2. Next, we want to compare MinorCPU to O3CPU (see tutorial for compilation), a more complex, out-of-order processor that is much more realistic relative to modern processors. Thus, in this step, you should simulate each application with O3CPU in gem5, in CHTC. Note that this will require that you compile gem5 with O3CPU (in CHTC) if you haven't already. In your report, again for the region of interest only, compare and contrast how many cycles it takes MinorCPU and O3CPU to simulate each of the 6 applications. Why do you think one CPU is faster than the other one? Provide statistical evidence based on your simulation results.
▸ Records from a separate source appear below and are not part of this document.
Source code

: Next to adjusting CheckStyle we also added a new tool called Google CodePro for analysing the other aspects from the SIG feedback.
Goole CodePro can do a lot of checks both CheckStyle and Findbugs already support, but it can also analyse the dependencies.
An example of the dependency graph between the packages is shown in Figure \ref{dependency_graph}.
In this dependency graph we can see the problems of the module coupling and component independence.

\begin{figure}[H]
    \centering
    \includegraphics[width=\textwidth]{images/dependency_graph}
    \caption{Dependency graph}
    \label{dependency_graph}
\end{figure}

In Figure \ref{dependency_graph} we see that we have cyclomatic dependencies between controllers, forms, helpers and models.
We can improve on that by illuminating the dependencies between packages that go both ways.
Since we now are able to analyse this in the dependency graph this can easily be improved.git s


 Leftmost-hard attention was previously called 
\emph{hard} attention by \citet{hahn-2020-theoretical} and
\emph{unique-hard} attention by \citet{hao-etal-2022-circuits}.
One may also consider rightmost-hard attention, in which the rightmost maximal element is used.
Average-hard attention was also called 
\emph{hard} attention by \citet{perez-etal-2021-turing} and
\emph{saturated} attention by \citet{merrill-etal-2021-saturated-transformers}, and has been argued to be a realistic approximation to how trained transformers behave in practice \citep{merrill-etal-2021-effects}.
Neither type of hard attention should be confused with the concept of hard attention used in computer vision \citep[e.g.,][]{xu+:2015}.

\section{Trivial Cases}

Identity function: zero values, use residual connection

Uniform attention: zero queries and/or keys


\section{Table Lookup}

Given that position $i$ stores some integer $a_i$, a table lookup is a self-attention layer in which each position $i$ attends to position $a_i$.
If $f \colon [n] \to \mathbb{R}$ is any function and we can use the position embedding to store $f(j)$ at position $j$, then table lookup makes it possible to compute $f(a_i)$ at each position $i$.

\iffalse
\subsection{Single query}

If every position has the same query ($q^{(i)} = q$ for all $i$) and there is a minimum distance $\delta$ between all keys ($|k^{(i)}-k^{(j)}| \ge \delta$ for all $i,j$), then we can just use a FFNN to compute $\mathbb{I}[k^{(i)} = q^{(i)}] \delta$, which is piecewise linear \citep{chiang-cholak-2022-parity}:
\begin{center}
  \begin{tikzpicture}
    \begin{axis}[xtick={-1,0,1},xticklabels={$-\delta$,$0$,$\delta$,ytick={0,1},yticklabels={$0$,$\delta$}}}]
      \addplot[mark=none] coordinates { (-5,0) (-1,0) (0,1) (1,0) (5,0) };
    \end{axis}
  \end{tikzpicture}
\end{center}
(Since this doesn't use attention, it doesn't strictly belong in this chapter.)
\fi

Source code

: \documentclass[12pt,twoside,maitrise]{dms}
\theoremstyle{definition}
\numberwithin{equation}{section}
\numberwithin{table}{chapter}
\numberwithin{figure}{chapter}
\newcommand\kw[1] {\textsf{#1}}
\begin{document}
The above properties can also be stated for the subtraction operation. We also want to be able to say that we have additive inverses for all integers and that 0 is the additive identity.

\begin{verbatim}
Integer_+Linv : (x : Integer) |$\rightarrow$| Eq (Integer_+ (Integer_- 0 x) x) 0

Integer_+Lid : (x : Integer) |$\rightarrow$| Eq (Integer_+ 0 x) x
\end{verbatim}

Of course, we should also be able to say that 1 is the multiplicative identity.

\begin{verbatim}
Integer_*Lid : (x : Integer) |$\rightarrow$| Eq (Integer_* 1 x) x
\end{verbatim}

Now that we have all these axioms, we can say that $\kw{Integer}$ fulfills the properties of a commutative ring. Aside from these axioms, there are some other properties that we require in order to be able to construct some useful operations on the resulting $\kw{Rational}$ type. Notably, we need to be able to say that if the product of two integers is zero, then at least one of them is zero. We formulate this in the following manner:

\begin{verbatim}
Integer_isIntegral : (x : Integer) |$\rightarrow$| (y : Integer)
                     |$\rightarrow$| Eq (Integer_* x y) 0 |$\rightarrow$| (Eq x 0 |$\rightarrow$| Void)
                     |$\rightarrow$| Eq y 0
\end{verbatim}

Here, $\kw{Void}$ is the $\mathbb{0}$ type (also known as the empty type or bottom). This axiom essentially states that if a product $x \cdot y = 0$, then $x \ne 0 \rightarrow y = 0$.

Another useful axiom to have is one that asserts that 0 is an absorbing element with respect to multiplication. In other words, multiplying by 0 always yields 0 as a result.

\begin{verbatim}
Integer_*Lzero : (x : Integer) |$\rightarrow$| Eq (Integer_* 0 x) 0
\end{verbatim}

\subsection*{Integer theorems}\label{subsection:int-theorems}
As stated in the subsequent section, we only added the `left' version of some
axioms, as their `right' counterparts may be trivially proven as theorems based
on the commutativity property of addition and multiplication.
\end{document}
3. In your report, for the O3CPU runs you obtained in step 2, compare the performance of the region of interest across all 6 applications. Which applications perform the best? Why do you think they perform the best? Again, provide statistical evidence from your simulation results.

What to Hand In

Create an archive (.zip, .gz, or .tgz) of the following files:
1. cpp files: A file for each of the 6 applications you used for testing. Each file should include include the pseudo-instructions (m5_dump_reset_stats()) needed for problems 1-3. Filenames:
  - daxpy.cpp
  - dax.cpp
  - iaxpy.cpp
  - iax.cpp
  - saxpy.cpp
  - sax.cpp
2. Any Python files you used to run your simulations.
3. stats.txt and config.ini files for all the simulations, appropriately named to convey which file is from which run.
4. The CHTC submission and shell scripts you used for all of the simulations and compilations, appropriately named to convey which experiment(s) you ran with them.
Additionally, separate from the above archive, create a file named report.pdf that contains a 2-3 page report (single spaced, 10 point font) with answers to the above questions.
Submit your archive and report to Canvas.

Grading Breakdown

Total Points: 76

CHTC Submission (.sub) and shell (.sh) scripts per application run (12 points total): Each sub/sh file (for compiling the application and launching the job that runs the application in gem5 with m5ops) is worth 1/2 point if submitted, 0 otherwise. NOTE: There are ways to write a single .sub/.sh file pair that launches all of your jobs. The tutorial does not cover that, to keep things simple, but if you want to do that instead I will still give you all of the points assuming your scripts do what is needed to launch all of the jobs. See details on how to do this here.
CHTC Submission (.sub) and shell (.sh) scripts for compiling compiling m5ops (1 point total): The sub/sh file pair for compiling m5ops is worth 1 point if submitted, 0 otherwise.
C++ files (12 points total):
- daxpy.cpp (2 points)
- dax.cpp (2 points)
- iaxpy.cpp (2 points)
- iax.cpp (2 points)
- saxpy.cpp (2 points)
- sax.cpp (2 points)
CHTC Submission (.sub) and shell (.sh) scripts for compiling gem5 (2 points): 1 point each for these scripts if submitted, 0 otherwise.
Stats and config files (24 points total): Each stats file is worth 1 point if it is submitted, 0 otherwise (24 files, 12 for MinorCPU and 12 for O3 CPU).
Python script(s) to run gem5 (4 points): if possible, please name the main script hw4.py.
Report (21 points): Each of the 3 questions is worth 7 points. Partial credit will be given for answers that do not fully answer the question.

Additional Resources:

CHTC User Guides
Douglas Thain, Todd Tannenbaum, and Miron Livny. 1995. Distributed Computing in Practice: The Condor Experience.